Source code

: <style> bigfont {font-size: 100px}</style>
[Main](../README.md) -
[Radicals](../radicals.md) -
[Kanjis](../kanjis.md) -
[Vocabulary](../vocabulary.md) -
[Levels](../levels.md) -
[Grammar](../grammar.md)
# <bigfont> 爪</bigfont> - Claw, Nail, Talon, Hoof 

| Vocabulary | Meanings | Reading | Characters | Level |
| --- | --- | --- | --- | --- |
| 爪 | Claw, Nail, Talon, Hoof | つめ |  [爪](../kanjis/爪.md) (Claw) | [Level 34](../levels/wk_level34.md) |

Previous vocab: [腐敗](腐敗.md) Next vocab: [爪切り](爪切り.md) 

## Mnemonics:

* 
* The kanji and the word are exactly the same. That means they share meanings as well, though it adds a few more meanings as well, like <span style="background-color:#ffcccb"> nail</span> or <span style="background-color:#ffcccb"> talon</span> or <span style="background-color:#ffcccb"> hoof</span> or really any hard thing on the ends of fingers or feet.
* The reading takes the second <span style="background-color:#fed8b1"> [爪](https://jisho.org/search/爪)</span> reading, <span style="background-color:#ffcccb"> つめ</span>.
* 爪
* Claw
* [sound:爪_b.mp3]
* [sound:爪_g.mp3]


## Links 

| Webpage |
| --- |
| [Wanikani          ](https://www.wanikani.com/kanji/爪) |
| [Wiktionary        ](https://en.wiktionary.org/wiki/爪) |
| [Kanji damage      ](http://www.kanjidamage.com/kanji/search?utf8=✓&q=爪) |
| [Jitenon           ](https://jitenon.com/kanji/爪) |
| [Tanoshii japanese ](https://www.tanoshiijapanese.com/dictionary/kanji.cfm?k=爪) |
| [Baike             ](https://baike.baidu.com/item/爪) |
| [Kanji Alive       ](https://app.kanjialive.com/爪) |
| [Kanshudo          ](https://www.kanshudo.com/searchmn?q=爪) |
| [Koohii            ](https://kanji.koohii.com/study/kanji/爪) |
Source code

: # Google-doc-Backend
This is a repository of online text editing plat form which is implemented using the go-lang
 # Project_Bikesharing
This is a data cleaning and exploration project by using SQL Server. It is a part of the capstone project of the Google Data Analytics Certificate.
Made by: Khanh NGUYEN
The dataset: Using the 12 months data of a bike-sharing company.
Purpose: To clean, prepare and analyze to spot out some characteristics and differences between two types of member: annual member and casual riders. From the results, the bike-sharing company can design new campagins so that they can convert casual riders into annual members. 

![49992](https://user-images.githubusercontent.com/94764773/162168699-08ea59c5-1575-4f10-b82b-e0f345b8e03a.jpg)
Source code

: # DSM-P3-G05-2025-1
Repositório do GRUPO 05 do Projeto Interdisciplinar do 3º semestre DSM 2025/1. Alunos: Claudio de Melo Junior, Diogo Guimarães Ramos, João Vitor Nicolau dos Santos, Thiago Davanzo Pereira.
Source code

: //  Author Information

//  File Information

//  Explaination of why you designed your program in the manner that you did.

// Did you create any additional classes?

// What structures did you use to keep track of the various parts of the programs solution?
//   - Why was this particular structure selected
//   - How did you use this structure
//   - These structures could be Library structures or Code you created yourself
━━━
- Problem to solve:
Each line in the records above must be returned exactly as it stands.

- Written response:
Source code

: <style> bigfont {font-size: 100px}</style>
[Main](../README.md) -
[Radicals](../radicals.md) -
[Kanjis](../kanjis.md) -
[Vocabulary](../vocabulary.md) -
[Levels](../levels.md) -
[Grammar](../grammar.md)
# <bigfont> 爪</bigfont> - Claw, Nail, Talon, Hoof 

| Vocabulary | Meanings | Reading | Characters | Level |
| --- | --- | --- | --- | --- |
| 爪 | Claw, Nail, Talon, Hoof | つめ |  [爪](../kanjis/爪.md) (Claw) | [Level 34](../levels/wk_level34.md) |

Previous vocab: [腐敗](腐敗.md) Next vocab: [爪切り](爪切り.md) 

## Mnemonics:

* 
* The kanji and the word are exactly the same. That means they share meanings as well, though it adds a few more meanings as well, like <span style="background-color:#ffcccb"> nail</span> or <span style="background-color:#ffcccb"> talon</span> or <span style="background-color:#ffcccb"> hoof</span> or really any hard thing on the ends of fingers or feet.
* The reading takes the second <span style="background-color:#fed8b1"> [爪](https://jisho.org/search/爪)</span> reading, <span style="background-color:#ffcccb"> つめ</span>.
* 爪
* Claw
* [sound:爪_b.mp3]
* [sound:爪_g.mp3]


## Links 

| Webpage |
| --- |
| [Wanikani          ](https://www.wanikani.com/kanji/爪) |
| [Wiktionary        ](https://en.wiktionary.org/wiki/爪) |
| [Kanji damage      ](http://www.kanjidamage.com/kanji/search?utf8=✓&q=爪) |
| [Jitenon           ](https://jitenon.com/kanji/爪) |
| [Tanoshii japanese ](https://www.tanoshiijapanese.com/dictionary/kanji.cfm?k=爪) |
| [Baike             ](https://baike.baidu.com/item/爪) |
| [Kanji Alive       ](https://app.kanjialive.com/爪) |
| [Kanshudo          ](https://www.kanshudo.com/searchmn?q=爪) |
| [Koohii            ](https://kanji.koohii.com/study/kanji/爪) |
Source code

: # Google-doc-Backend
This is a repository of online text editing plat form which is implemented using the go-lang
 # Project_Bikesharing
This is a data cleaning and exploration project by using SQL Server. It is a part of the capstone project of the Google Data Analytics Certificate.
Made by: Khanh NGUYEN
The dataset: Using the 12 months data of a bike-sharing company.
Purpose: To clean, prepare and analyze to spot out some characteristics and differences between two types of member: annual member and casual riders. From the results, the bike-sharing company can design new campagins so that they can convert casual riders into annual members. 

![49992](https://user-images.githubusercontent.com/94764773/162168699-08ea59c5-1575-4f10-b82b-e0f345b8e03a.jpg)
Source code

: # DSM-P3-G05-2025-1
Repositório do GRUPO 05 do Projeto Interdisciplinar do 3º semestre DSM 2025/1. Alunos: Claudio de Melo Junior, Diogo Guimarães Ramos, João Vitor Nicolau dos Santos, Thiago Davanzo Pereira.
Source code

: //  Author Information

//  File Information

//  Explaination of why you designed your program in the manner that you did.

// Did you create any additional classes?

// What structures did you use to keep track of the various parts of the programs solution?
//   - Why was this particular structure selected
//   - How did you use this structure
//   - These structures could be Library structures or Code you created yourself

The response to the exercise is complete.